El conde no es el único donjuán feo que ha pasado a la historia, ni siquiera el único francés. Un siglo antes de que Lautrec hiciera su entrada al mundo, nació en Grenoble el varón primogénito de una familia burguesa. Sus padres le llamaron Henri Beyle y él se llamó a sí mismo Stendhal (1783-1842). Fue el autor de novelas como Rojo y Negro y La cartuja de Parma, célebres, entre otras cosas, por la fuerza de la pasión de sus personajes. La naturaleza no favoreció a Beyle ni siquiera un poco. Tenía tendencia a la gordura y, para ocultar la fealdad de su piel, se dejó crecer una barba tupida. Cuando aún no había cumplido los veinte años se unió a las filas de Napoleón y a medida que escalaba posiciones en el ejército, se convirtió en un lector voraz. Los contemporáneos de Beyle no lo consideraban un hombre talentoso sino una ofensa a la vista. Su propio tío, Romain Gagnon, le dijo: “Eres feo, pero nadie te reprochará tu fealdad porque tienes expresión. Tus amantes te dejarán”. Algunas de las palabras de aquel tío tuvieron un efecto profético porque Stendhal consiguió cautivar a varias mujeres con su narrativa apasionada, pero fueron muchas más las que lo abandonaron.
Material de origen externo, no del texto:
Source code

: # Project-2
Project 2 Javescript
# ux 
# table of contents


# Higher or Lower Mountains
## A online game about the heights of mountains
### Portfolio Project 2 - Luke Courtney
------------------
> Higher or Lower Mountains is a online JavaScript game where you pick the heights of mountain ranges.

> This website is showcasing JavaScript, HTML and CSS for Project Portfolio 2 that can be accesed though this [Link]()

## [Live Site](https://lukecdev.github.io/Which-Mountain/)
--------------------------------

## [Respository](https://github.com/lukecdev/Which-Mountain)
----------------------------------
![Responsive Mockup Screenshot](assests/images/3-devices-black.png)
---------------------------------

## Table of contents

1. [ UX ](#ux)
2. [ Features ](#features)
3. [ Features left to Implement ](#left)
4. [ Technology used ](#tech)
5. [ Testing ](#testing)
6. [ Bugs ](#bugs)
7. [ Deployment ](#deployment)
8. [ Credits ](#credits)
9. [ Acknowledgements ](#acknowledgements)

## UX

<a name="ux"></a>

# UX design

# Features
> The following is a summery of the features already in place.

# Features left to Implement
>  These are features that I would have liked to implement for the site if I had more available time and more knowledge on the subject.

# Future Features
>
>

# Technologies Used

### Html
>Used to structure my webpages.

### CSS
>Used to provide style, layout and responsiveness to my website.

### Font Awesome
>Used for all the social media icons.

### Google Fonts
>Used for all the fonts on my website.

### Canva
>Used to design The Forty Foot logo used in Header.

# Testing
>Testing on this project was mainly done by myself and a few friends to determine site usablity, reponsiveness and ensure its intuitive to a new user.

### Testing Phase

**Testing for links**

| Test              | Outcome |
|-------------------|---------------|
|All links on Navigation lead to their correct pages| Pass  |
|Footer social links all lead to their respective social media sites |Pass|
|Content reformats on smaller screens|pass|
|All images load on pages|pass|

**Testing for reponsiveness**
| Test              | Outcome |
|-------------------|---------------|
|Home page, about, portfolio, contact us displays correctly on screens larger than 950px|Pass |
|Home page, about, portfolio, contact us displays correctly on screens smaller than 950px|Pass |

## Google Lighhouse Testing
Uno de los peores desplantes lo sufrió durante un viaje de recreo que hizo a Italia en 1811. Su cita era con Ángela Pietragua, una mujer casada que había sido su amante diez años atrás. El reencuentro no estuvo libre de quejas, veleidades de celos y discusiones que él describiría en su diario. Cada cita era una aventura que los obligaba a disfrazarse antes de salir de sus respectivas casas y cambiar varias veces de carruaje hasta que al fin llegaban a su refugio, donde disfrutaban de unas horas de placer. Pese a la tensión y a la logística endemoniada que requerían aquellos encuentros, Beyle los procuraba con ansiedad. En cambio ella los cancelaba con frecuencia con el pretexto de que la asediaba su marido celoso. La relación terminó con un final digno de una obra de Stendhal: la criada cómplice, acaso compadecida de la creciente frustración de aquel enamorado, le confesó que Pietragua cancelaba las citas para evitar que se encontrara con otros amantes. Lo llevó en secreto a la casa donde ella iba a encontrarse con uno de ellos y dejó que Beyle se inclinara para mirar por el ojo de la cerradura. No pudo reprimir una gran carcajada al ver a su amada desnudarse ante su rival y se despidió sin oír sus disculpas. Experiencias como aquella lo convirtieron en un seductor implacable, cuya fama superaba con mucho el verdadero alcance de sus conquistas. Fueron ridículamente modestas para un verdadero donjuán, pero, ciertamente, exageradas para un hombre feo, tímido, fofo y, casi siempre, al borde de la miseria. A veces, su asedio guerrero culminaba en victorias eróticas que describía en sus cuadernos con el rigor de quien hace un inventario. Por ejemplo, escribió sobre Alexandrine Darú: “Todo concluyó en seis minutos… y fue mía un año entero seis veces por semana”.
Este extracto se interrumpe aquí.